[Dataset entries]
--------------------
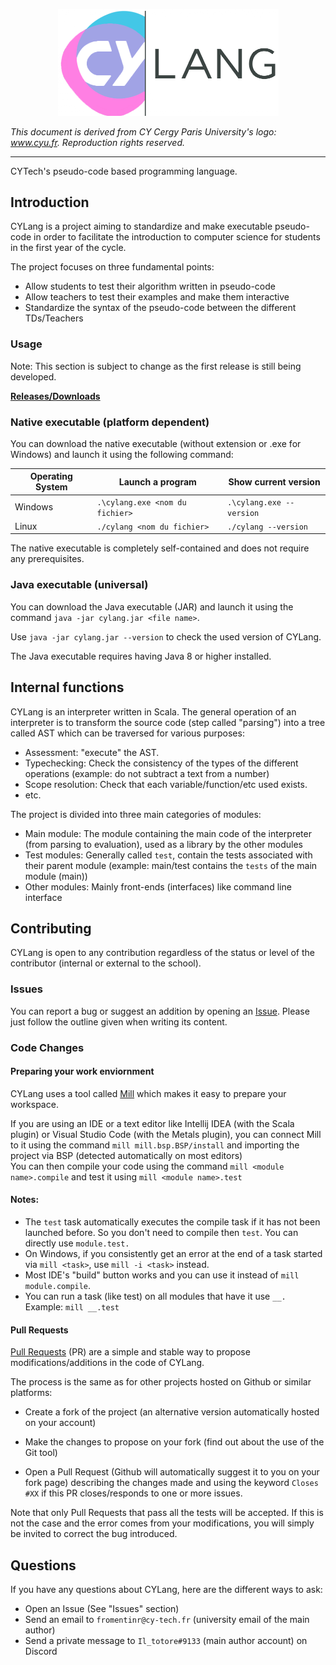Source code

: <!-- Completed by Colack :) -->

<p align="center">
  <img src="logo.png" alt="Logo" width="353" height="170.5"/>
</p>

*This document is derived from CY Cergy Paris University's logo: www.cyu.fr. Reproduction rights reserved.*

---

CYTech's pseudo-code based programming language.

## Introduction

CYLang is a project aiming to standardize and make executable pseudo-code in order to facilitate the introduction to
computer science for students in the first year of the cycle.

The project focuses on three fundamental points:

- Allow students to test their algorithm written in pseudo-code
- Allow teachers to test their examples and make them interactive
- Standardize the syntax of the pseudo-code between the different TDs/Teachers

### Usage

Note: This section is subject to change as the first release is still being developed.

[**Releases/Downloads**](https://github.com/Iltotore/cylang/releases)

### Native executable (platform dependent)

You can download the native executable (without extension or .exe for Windows) and launch it using the following command:

| Operating System | Launch a program                | Show current version     |
|------------------|---------------------------------|--------------------------|
| Windows          | `.\cylang.exe <nom du fichier>` | `.\cylang.exe --version` |
| Linux            | `./cylang <nom du fichier>`     | `./cylang --version`     |

The native executable is completely self-contained and does not require any prerequisites.

### Java executable (universal)

You can download the Java executable (JAR) and launch it using the command `java -jar cylang.jar <file name>`.

Use `java -jar cylang.jar --version` to check the used version of CYLang.

The Java executable requires having Java 8 or higher installed.

## Internal functions

CYLang is an interpreter written in Scala. The general operation of an interpreter is to transform the source code (step
called "parsing") into a tree called AST which can be traversed for various purposes:
- Assessment: "execute" the AST.
- Typechecking: Check the consistency of the types of the different operations (example: do not subtract a text from a
  number)
- Scope resolution: Check that each variable/function/etc used exists.
- etc.

The project is divided into three main categories of modules:
- Main module: The module containing the main code of the interpreter (from parsing to evaluation), used as a library by
  the other modules
- Test modules: Generally called `test`, contain the tests associated with their parent module (example: main/test
  contains the `tests` of the main module (main))
- Other modules: Mainly front-ends (interfaces) like command line interface

## Contributing

CYLang is open to any contribution regardless of the status or level of the contributor (internal or external to the
school).

### Issues

You can report a bug or suggest an addition by opening an [Issue](https://github.com/Iltotore/cylang/issues). Please
just follow the outline given when writing its content.

### Code Changes

#### Preparing your work enviornment

CYLang uses a tool called [Mill](https://com-lihaoyi.github.io/mill/mill/Intro_to_Mill.html) which makes it easy to
prepare your workspace.

If you are using an IDE or a text editor like Intellij IDEA (with the Scala plugin) or Visual Studio Code (with the
Metals plugin), you can connect Mill to it using the command `mill mill.bsp.BSP/install` and importing the project via
BSP (detected automatically on most editors)     
You can then compile your code using the command `mill <module name>.compile` and test it
using `mill <module name>.test`

#### Notes:

- The `test` task automatically executes the compile task if it has not been launched before. So you don't need to
  compile then `test`. You can directly use `module.test.`
- On Windows, if you consistently get an error at the end of a task started via `mill <task>`, use `mill -i <task>`
  instead.
- Most IDE's "build" button works and you can use it instead of `mill module.compile`.
- You can run a task (like test) on all modules that have it use `__.` Example: `mill __.test`

#### Pull Requests

[Pull Requests](https://github.com/Iltotore/cylang/pulls) (PR) are a simple and stable way to propose
modifications/additions in the code of CYLang.

The process is the same as for other projects hosted on Github or similar platforms:

- Create a fork of the project (an alternative version automatically hosted on your account)

- Make the changes to propose on your fork (find out about the use of the Git tool)

- Open a Pull Request (Github will automatically suggest it to you on your fork page) describing the changes made and
  using the keyword `Closes #XX` if this PR closes/responds to one or more issues.

Note that only Pull Requests that pass all the tests will be accepted. If this is not the case and the error comes from
your modifications, you will simply be invited to correct the bug introduced.

## Questions

If you have any questions about CYLang, here are the different ways to ask:

- Open an Issue (See "Issues" section)
- Send an email to `fromentinr@cy-tech.fr` (university email of the main author)
- Send a private message to `Il_totore#9133` (main author account) on Discord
--------------------
→ WORK TASK:
Reproduce the data above exactly, leaving each picture out.

→ ANSWER BOX:
Source code

: <!-- Completed by Colack :) -->

<p align="center">
  <img src="logo.png" alt="Logo" width="353" height="170.5"/>
</p>

*This document is derived from CY Cergy Paris University's logo: www.cyu.fr. Reproduction rights reserved.*

---

CYTech's pseudo-code based programming language.

## Introduction

CYLang is a project aiming to standardize and make executable pseudo-code in order to facilitate the introduction to
computer science for students in the first year of the cycle.

The project focuses on three fundamental points:

- Allow students to test their algorithm written in pseudo-code
- Allow teachers to test their examples and make them interactive
- Standardize the syntax of the pseudo-code between the different TDs/Teachers

### Usage

Note: This section is subject to change as the first release is still being developed.

[**Releases/Downloads**](https://github.com/Iltotore/cylang/releases)

### Native executable (platform dependent)

You can download the native executable (without extension or .exe for Windows) and launch it using the following command:

| Operating System | Launch a program                | Show current version     |
|------------------|---------------------------------|--------------------------|
| Windows          | `.\cylang.exe <nom du fichier>` | `.\cylang.exe --version` |
| Linux            | `./cylang <nom du fichier>`     | `./cylang --version`     |

The native executable is completely self-contained and does not require any prerequisites.

### Java executable (universal)

You can download the Java executable (JAR) and launch it using the command `java -jar cylang.jar <file name>`.

Use `java -jar cylang.jar --version` to check the used version of CYLang.

The Java executable requires having Java 8 or higher installed.

## Internal functions

CYLang is an interpreter written in Scala. The general operation of an interpreter is to transform the source code (step
called "parsing") into a tree called AST which can be traversed for various purposes:
- Assessment: "execute" the AST.
- Typechecking: Check the consistency of the types of the different operations (example: do not subtract a text from a
  number)
- Scope resolution: Check that each variable/function/etc used exists.
- etc.

The project is divided into three main categories of modules:
- Main module: The module containing the main code of the interpreter (from parsing to evaluation), used as a library by
  the other modules
- Test modules: Generally called `test`, contain the tests associated with their parent module (example: main/test
  contains the `tests` of the main module (main))
- Other modules: Mainly front-ends (interfaces) like command line interface

## Contributing

CYLang is open to any contribution regardless of the status or level of the contributor (internal or external to the
school).

### Issues

You can report a bug or suggest an addition by opening an [Issue](https://github.com/Iltotore/cylang/issues). Please
just follow the outline given when writing its content.

### Code Changes

#### Preparing your work enviornment

CYLang uses a tool called [Mill](https://com-lihaoyi.github.io/mill/mill/Intro_to_Mill.html) which makes it easy to
prepare your workspace.

If you are using an IDE or a text editor like Intellij IDEA (with the Scala plugin) or Visual Studio Code (with the
Metals plugin), you can connect Mill to it using the command `mill mill.bsp.BSP/install` and importing the project via
BSP (detected automatically on most editors)     
You can then compile your code using the command `mill <module name>.compile` and test it
using `mill <module name>.test`

#### Notes:

- The `test` task automatically executes the compile task if it has not been launched before. So you don't need to
  compile then `test`. You can directly use `module.test.`
- On Windows, if you consistently get an error at the end of a task started via `mill <task>`, use `mill -i <task>`
  instead.
- Most IDE's "build" button works and you can use it instead of `mill module.compile`.
- You can run a task (like test) on all modules that have it use `__.` Example: `mill __.test`

#### Pull Requests

[Pull Requests](https://github.com/Iltotore/cylang/pulls) (PR) are a simple and stable way to propose
modifications/additions in the code of CYLang.

The process is the same as for other projects hosted on Github or similar platforms:

- Create a fork of the project (an alternative version automatically hosted on your account)

- Make the changes to propose on your fork (find out about the use of the Git tool)

- Open a Pull Request (Github will automatically suggest it to you on your fork page) describing the changes made and
  using the keyword `Closes #XX` if this PR closes/responds to one or more issues.

Note that only Pull Requests that pass all the tests will be accepted. If this is not the case and the error comes from
your modifications, you will simply be invited to correct the bug introduced.

## Questions

If you have any questions about CYLang, here are the different ways to ask:

- Open an Issue (See "Issues" section)
- Send an email to `fromentinr@cy-tech.fr` (university email of the main author)
- Send a private message to `Il_totore#9133` (main author account) on Discord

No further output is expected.